(1) KONG: LA ISLA CALAVERA, de Jordan Vogt-Roberts.

CUANDO EL TAMAÑO (DEL MONSTRUO) SÍ IMPORTA
Resulta vertiginosa la trayectoria ascendente de Jordan Vogt-Roberts dentro de la industria cinematográfica USA, pasando de la noche a la mañana de las estrecheces propias del circuito underground en su debut Los reyes del verano (2013) a la grandilocuencia consustancial del blockbuster hollywoodiense en la presente Kong: La lsla Calavera. Aún así, a pesar de sus notables diferencias, ambos productos comparten un nexo común: la reivindicación del sentido más lúdico de la aventura; la propuesta de una evasión sin coartadas, no como acto de rebeldía frente a la autoridad sino como simple entretenimiento.
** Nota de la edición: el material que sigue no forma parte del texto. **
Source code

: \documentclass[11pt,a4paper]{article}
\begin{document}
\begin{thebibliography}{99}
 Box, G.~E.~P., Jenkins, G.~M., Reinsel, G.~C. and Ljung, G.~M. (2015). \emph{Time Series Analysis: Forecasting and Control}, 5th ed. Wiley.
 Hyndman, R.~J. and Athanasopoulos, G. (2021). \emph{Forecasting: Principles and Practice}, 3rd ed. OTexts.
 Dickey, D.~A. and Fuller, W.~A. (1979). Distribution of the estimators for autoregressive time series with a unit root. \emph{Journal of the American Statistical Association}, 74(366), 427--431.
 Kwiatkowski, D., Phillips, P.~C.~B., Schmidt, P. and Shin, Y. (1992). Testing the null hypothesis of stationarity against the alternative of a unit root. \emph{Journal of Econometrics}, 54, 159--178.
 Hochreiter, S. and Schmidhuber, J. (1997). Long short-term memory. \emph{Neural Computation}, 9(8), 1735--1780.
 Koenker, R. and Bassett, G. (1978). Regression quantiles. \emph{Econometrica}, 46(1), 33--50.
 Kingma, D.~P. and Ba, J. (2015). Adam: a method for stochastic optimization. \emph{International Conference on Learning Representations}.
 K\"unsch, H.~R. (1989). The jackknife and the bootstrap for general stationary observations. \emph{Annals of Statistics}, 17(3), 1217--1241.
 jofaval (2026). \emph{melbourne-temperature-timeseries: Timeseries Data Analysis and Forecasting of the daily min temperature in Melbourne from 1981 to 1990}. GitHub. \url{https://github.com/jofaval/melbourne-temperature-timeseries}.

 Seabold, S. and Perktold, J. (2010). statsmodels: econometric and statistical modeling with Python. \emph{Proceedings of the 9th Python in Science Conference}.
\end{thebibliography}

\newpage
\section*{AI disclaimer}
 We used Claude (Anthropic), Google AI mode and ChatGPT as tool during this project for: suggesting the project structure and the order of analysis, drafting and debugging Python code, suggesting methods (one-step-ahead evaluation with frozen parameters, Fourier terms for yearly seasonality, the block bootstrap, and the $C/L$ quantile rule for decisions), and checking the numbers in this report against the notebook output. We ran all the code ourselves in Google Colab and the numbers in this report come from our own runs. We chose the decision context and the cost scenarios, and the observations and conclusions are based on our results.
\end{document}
El famoso lema olímpico Citius, Altius, Fortius —más rápido, más alto, más fuerte— se puede aplicar perfectamente al planteamiento de su segundo largometraje. El regreso de King Kong a la gran pantalla, tras la rememoración nostálgica de Peter Jackson en King Kong (2005), no es sino el previsible paso evolutivo del (sub)género llamado “cine de monstruos”, gracias al desarrollo técnico que permite auténticas virguerías visuales en realidad virtual y a la búsqueda incesante del factor sorpresa en un público ya acostumbrado a la plasmación de “lo maravilloso”. Si el espectador ya conoce al icono de terror de turno, ¿qué mejor manera de impresionarlo que triplicar su tamaño, haciéndolo más fuerte, más feroz, más peligroso? Aquí el simio gigante que ideó Edgar Wallace y sirvió de inspiración para la célebre película de 1933 adquiere dimensiones colosales, hasta el punto de alzarse en el horizonte como una montaña sin sufrir las lógicas consecuencias que la gravedad desataría en un ser vivo de semejante envergadura.
No falta en Kong: La lsla Calavera divertidos momentos de humor, diligentes secuencias de acción y un ritmo creciente cuyo momento álgido, el duelo a muerte entre monstruos, se me antoja la traca final de un espectáculo pirotécnico apabullante, tan vacuo como cautivador. Tan liviano como sugestivo.